The Consumer Confidence levels for August were published last Tuesday. And they weren’t looking good. General consumer confidence decreased from 107 to 99 month-over-month. The percentage of American consumers feeling that economic conditions are “good” dropped while the percentage of consumers forecasting a worsening of conditions increased.
But don’t confuse a lack of confidence in the economy for the inability to spend more than you make.
Consumer spending rose to its highest 2006 levels last month, with the personal spending growth rate of July doubling that of June. If there’s one thing the U.S. consumer has proven time and time again in the last 16 months, it’s his ability to buy things when he’s worried, depressed, and broke: July’s increase in spending outpaced the gain in incomes. Thus, U.S. consumer savings rates remained negative for the 16th month straight.
Insiders at gaming stocks are certainly forecasting a continuation of consumer spending. In fact, they’re betting millions upon millions of dollars of their own money on it.

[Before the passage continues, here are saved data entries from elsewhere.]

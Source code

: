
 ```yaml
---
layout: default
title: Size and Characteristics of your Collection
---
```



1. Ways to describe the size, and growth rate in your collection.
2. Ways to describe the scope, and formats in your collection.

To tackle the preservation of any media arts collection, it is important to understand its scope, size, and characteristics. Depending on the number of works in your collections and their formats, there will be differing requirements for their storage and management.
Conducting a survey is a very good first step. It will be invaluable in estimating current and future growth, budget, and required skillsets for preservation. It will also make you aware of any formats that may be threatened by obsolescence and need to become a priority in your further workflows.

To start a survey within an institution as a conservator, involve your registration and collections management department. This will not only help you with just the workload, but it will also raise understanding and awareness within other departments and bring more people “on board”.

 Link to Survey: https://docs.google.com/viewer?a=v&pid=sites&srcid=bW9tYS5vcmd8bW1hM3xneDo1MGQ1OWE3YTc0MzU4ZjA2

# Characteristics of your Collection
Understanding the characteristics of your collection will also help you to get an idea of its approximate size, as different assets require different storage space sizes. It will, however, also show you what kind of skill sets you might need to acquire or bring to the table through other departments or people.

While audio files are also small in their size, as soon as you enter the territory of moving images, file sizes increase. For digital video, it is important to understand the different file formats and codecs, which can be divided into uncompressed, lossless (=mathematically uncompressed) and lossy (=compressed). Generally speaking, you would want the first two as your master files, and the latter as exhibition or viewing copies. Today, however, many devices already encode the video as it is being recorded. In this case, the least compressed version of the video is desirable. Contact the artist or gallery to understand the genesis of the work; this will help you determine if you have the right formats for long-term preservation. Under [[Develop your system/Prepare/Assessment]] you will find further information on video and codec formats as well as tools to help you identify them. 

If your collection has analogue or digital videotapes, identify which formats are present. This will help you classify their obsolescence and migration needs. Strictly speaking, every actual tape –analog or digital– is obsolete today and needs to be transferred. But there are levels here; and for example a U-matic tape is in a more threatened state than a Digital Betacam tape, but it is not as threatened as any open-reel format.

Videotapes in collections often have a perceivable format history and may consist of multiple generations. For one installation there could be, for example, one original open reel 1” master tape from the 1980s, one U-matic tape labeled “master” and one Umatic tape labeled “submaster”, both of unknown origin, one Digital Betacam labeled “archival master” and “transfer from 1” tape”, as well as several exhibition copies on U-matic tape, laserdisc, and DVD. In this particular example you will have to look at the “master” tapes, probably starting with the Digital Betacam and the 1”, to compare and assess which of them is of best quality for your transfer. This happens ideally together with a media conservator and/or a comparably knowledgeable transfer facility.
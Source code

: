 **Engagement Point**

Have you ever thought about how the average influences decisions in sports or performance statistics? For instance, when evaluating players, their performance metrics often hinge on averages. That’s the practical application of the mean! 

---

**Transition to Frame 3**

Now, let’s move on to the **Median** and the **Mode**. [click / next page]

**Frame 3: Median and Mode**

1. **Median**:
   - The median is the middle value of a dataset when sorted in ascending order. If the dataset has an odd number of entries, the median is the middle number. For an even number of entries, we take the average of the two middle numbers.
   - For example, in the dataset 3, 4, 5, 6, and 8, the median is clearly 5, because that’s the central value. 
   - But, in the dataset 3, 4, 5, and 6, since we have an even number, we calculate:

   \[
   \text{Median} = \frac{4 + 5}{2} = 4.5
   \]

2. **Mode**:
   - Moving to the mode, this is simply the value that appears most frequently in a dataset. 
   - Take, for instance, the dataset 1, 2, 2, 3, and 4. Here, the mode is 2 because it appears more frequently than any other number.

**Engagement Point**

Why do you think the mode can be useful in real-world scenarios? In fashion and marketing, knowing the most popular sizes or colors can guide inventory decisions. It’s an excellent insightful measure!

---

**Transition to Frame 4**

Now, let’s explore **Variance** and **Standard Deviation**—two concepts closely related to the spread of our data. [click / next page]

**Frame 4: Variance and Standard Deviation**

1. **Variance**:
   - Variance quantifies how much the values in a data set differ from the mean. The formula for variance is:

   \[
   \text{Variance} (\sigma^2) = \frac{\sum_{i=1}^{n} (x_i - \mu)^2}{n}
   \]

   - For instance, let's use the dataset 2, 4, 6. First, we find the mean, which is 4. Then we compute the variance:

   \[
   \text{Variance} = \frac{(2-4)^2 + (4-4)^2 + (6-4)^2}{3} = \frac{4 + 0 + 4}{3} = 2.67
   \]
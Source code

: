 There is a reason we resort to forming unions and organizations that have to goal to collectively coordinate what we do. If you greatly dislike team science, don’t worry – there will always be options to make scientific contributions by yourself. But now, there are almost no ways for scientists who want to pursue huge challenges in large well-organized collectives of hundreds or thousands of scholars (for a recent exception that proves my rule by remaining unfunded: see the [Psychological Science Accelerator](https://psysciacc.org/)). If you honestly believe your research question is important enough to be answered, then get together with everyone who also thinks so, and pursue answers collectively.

First, it was director Neil Barsky at International Game Technology (IGT). In June, Barsky bought more than $33 million worth of IGT stock for Alson Capital Partners, an investing firm he runs.
The following month, it was Michael Gaughan, CEO of Boyd Gaming (BYD). Gaughan bought $35 million worth of BYD stock in late July.
The in August, Jack Binion, chairman of the International branch of Wynn Resorts (WYNN) bought $19 million worth of his company’s stock just weeks before Wynn opened its new casino resort in Macau China, the Monte Carlo of Asia.
And now, Craig Nielson, CEO of Ameristar Casinos (ASCA) just bought $2.8 million worth of his company’s stock.
Consumer discretionary and gaming/casino stocks have been at the top of insider bull lists for weeks now. And while Wall Street and the Government may be expressing concerns of a potential economic slowdown, it is clear corporate insiders are betting that the Herculean spending efforts of the U.S. consumer will continue for the remainder of 2006.
Too bad Bernanke’s not a betting man.